● **Task instructions**:
State how many lines in the listing below contain the word "tree", and write nothing else.

● **Source records**:
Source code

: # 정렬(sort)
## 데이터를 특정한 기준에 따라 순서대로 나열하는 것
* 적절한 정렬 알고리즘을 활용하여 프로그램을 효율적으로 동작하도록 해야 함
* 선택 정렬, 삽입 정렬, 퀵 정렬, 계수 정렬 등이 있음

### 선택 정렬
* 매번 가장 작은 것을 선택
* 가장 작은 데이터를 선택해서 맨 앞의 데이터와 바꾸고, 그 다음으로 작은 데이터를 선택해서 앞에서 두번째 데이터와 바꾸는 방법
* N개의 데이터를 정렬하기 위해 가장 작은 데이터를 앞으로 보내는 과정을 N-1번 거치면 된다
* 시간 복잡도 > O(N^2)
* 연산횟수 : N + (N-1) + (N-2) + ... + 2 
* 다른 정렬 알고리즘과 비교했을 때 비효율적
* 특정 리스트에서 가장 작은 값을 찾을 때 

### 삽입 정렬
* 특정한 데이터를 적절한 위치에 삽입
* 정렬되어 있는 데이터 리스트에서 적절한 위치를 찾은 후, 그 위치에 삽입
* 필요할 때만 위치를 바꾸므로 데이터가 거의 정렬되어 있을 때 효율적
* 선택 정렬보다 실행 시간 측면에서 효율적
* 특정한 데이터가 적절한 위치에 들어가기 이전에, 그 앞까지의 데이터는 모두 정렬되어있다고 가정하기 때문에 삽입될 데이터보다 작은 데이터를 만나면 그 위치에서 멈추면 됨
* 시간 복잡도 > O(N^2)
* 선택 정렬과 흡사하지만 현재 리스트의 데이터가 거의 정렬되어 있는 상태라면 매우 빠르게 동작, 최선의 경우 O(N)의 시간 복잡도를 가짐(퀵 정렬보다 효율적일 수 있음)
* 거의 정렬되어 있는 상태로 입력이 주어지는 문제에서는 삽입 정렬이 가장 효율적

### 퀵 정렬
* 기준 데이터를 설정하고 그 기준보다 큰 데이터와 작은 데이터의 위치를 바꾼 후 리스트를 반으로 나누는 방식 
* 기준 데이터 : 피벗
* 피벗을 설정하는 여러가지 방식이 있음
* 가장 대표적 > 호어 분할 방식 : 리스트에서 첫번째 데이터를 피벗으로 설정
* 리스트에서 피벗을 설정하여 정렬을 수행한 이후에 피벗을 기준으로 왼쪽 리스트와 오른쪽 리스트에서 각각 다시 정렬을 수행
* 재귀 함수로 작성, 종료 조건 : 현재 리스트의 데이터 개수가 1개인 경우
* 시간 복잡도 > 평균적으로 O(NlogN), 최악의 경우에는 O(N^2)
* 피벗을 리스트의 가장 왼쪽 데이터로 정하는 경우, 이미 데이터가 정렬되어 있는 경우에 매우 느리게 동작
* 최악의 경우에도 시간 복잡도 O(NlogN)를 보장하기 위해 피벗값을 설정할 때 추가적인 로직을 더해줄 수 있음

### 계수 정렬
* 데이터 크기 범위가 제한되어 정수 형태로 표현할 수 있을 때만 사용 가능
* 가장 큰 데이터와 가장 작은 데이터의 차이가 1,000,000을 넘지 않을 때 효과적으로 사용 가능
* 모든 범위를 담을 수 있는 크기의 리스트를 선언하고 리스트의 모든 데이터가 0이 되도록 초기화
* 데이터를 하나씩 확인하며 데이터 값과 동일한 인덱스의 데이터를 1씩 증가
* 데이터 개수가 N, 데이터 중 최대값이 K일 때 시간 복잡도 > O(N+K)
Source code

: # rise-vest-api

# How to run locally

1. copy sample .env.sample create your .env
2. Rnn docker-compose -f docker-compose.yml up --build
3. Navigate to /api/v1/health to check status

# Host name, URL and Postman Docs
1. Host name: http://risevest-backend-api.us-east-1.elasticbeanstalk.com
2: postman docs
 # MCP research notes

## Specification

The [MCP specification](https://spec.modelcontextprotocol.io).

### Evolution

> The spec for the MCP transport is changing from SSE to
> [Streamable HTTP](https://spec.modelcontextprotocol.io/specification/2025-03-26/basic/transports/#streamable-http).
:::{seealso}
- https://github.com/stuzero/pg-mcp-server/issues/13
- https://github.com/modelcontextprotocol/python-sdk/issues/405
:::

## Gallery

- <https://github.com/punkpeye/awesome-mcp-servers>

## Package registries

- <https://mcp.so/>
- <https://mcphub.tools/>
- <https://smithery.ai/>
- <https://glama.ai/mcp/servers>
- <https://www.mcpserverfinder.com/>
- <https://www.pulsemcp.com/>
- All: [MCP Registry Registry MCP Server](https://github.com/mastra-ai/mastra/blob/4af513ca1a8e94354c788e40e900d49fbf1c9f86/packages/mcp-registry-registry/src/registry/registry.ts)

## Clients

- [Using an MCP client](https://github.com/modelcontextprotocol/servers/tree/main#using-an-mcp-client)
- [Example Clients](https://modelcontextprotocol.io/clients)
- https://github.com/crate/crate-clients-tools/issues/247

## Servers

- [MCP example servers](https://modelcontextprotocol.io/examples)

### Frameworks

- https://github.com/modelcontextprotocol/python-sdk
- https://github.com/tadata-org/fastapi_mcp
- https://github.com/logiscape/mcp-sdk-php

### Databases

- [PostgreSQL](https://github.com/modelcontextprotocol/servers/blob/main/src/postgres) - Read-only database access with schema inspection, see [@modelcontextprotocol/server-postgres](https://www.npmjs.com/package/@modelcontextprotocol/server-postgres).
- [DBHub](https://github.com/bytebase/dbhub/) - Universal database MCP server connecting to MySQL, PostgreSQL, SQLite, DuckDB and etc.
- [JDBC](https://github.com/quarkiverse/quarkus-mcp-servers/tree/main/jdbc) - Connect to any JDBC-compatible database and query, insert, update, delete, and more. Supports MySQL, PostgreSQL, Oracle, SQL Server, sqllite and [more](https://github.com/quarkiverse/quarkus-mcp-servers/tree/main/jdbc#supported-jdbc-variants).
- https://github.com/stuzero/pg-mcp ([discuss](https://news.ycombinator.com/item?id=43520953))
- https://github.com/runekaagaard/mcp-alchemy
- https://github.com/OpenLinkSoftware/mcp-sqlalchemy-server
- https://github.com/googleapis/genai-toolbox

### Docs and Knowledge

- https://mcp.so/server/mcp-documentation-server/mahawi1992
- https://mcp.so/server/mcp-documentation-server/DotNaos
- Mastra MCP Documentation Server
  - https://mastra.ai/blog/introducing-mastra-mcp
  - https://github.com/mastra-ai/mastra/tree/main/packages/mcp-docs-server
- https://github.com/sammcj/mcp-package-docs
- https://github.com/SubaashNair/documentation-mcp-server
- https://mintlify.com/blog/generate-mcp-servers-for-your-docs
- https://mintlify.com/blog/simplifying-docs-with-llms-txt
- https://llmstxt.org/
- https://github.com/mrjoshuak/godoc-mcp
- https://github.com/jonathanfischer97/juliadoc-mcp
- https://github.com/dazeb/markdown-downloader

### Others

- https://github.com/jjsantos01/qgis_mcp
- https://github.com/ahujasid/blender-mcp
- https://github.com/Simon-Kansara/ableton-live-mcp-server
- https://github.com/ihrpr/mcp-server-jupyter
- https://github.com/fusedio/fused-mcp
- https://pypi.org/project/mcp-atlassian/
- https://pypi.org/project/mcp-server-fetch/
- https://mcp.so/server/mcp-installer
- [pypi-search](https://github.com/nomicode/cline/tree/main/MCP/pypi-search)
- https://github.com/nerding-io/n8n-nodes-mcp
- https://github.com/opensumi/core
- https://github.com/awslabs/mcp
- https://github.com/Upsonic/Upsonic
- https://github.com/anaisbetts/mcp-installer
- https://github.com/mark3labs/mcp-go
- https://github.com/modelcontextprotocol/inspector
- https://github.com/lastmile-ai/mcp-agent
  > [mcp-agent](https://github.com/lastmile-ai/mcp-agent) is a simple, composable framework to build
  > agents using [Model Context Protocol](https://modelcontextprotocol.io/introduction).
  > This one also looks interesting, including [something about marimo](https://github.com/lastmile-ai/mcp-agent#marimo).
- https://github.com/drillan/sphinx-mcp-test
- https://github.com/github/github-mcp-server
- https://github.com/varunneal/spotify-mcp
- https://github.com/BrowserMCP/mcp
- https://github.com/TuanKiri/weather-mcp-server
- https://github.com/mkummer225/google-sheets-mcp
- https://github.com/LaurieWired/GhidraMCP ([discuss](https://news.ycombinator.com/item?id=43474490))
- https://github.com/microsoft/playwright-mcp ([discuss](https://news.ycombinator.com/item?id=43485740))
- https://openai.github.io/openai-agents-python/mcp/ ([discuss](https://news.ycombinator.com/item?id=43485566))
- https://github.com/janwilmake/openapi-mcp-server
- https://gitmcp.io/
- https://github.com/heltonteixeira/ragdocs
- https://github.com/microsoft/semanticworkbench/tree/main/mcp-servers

--

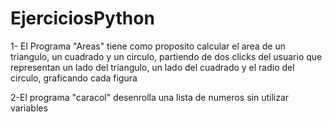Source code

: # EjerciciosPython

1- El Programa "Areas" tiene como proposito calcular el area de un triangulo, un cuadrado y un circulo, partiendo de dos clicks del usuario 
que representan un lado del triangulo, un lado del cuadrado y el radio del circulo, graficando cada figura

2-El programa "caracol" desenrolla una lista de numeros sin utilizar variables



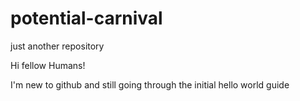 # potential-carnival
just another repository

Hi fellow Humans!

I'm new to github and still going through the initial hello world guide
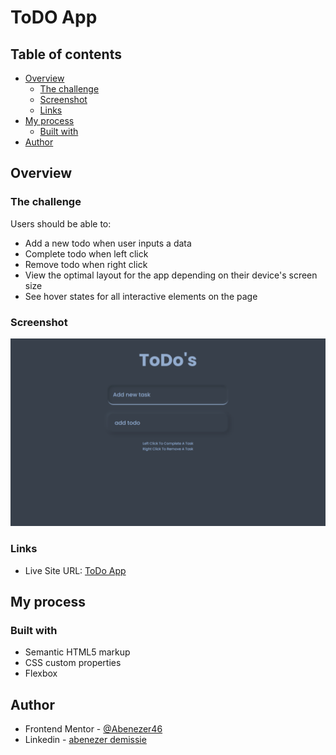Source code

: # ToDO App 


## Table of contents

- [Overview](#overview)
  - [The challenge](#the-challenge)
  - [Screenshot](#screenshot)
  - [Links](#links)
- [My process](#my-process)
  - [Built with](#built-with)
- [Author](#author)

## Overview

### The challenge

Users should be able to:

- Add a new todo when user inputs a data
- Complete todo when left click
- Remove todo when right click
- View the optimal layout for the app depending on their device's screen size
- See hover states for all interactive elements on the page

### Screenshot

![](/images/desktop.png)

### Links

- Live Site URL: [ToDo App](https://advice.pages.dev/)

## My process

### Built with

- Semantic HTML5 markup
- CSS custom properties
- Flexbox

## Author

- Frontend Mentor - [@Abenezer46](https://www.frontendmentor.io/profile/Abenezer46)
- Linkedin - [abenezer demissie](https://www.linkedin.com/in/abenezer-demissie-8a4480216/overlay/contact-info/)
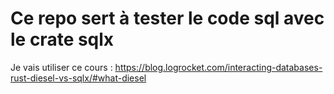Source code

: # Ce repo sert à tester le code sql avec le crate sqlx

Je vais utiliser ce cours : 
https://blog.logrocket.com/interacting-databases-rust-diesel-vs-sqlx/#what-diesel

● **Output for this exercise**:
5